We always have misunderstandings and conflict in our lab. Is there a way to circumvent or resolve these issues? Do I have to hire a professional psychiatrist?
Wit’s End in Wilmington
Dear Witless,
I’ve been waiting for someone to ask this question! Jung stubbed his toe one day and after he finished cursing the curb, his shoes, and his father, he developed the idea that people operate in either an extroverted or introverted way. A mother/daughter team (Briggs and Myers) adapted this dichotomy to four modalities of interacting with the world. I have avoided interacting with mother/daughter teams because of an unfortunate incident in Jena. Instead, I adapted the “DISC” method developed by an old billiards partner and psychologist, Bill Marston. He also created the Wonder Woman comic series, which I found fascinating. Along with Wonder Woman’s fashion sense, his descriptions of behavior are much more in line with what I see among hardcore microscopists and microanalysts. Of course, not everyone fits neatly into these categories, but I like to pigeonhole people. Here is your opportunity to do some amateur evaluations:
Directional (D): This person doesn’t mind making a mess of the microscope and telling others what to do. A go-getter who believes he or she is right, against all opposing evidence. Voted most likely to throw an ohmmeter across the room. It’s best to let them think they are in charge.

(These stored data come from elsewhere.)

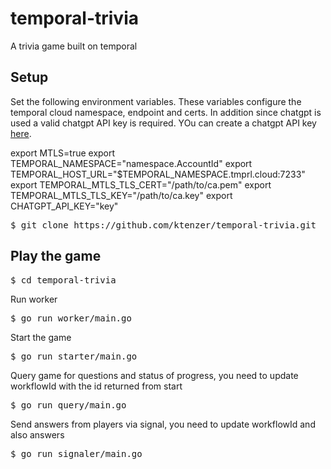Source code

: # temporal-trivia
A trivia game built on temporal

## Setup
Set the following environment variables. These variables configure the temporal cloud namespace, endpoint and certs. In addition since chatgpt is used a valid chatgpt API key is required. YOu can create a chatgpt API key [here](https://platform.openai.com/account/api-keys).

export MTLS=true
export TEMPORAL_NAMESPACE="namespace.AccountId"
export TEMPORAL_HOST_URL="$TEMPORAL_NAMESPACE.tmprl.cloud:7233"
export TEMPORAL_MTLS_TLS_CERT="/path/to/ca.pem"
export TEMPORAL_MTLS_TLS_KEY="/path/to/ca.key"
export CHATGPT_API_KEY="key"

<pre>
$ git clone https://github.com/ktenzer/temporal-trivia.git
</pre>

## Play the game
<pre>
$ cd temporal-trivia
</pre>

Run worker
<pre>
$ go run worker/main.go
</pre>

Start the game
<pre>
$ go run starter/main.go
</pre>

Query game for questions and status of progress, you need to update workflowId with the id returned from start
<pre>
$ go run query/main.go
</pre>

Send answers from players via signal, you need to update workflowId and also answers
<pre>
$ go run signaler/main.go
</pre>
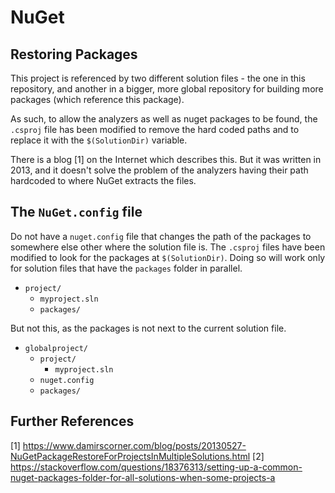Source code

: # NuGet

## Restoring Packages

This project is referenced by two different solution files - the one in this
repository, and another in a bigger, more global repository for building more
packages (which reference this package).

As such, to allow the analyzers as well as nuget packages to be found, the
`.csproj` file has been modified to remove the hard coded paths and to replace
it with the `$(SolutionDir)` variable.

There is a blog [1] on the Internet which describes this. But it was written in
2013, and it doesn't solve the problem of the analyzers having their path
hardcoded to where NuGet extracts the files.

## The `NuGet.config` file

Do not have a `nuget.config` file that changes the path of the packages to
somewhere else other where the solution file is. The `.csproj` files have been
modified to look for the packages at `$(SolutionDir)`. Doing so will work
only for solution files that have the `packages` folder in parallel.

* `project/`
  * `myproject.sln`
  * `packages/`

But not this, as the packages is not next to the current solution file.

* `globalproject/`
  * `project/`
    * `myproject.sln`
  * `nuget.config`
  * `packages/`

## Further References

[1] https://www.damirscorner.com/blog/posts/20130527-NuGetPackageRestoreForProjectsInMultipleSolutions.html
[2] https://stackoverflow.com/questions/18376313/setting-up-a-common-nuget-packages-folder-for-all-solutions-when-some-projects-a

Influential (I): This is that Schnìffler that needs to know about everyone’s relationships. They tend to tell you more than you wanted to know about their personal life. They are pretty good at convincing the boss to pay for lunch or wheedling money out of tight-fisted administrators for the repair on that EDS system that hasn’t interfaced with the scope for some time.
Stable (S): Sometimes you wonder if they are ever unhappy or just crazy. This lab member keeps the tip boxes full, the coffee carafe full, and the candy jar full. They laugh at all the jokes and just keep working. They tend to mend the rift among other lab members, but usually there’s a catch.
Compliant (C): This member can drive others wahnsinnig – sticking to the regulations and wanting to do a calibration every hour. They do all the data crunching and double checking and asking for controls. They are good at handling administrative hazards. They write all the SOPs and have memorized the NIST guidelines and instrument instructions. If you need it done right the first time, find a C and then a large pitcher of lagerbier.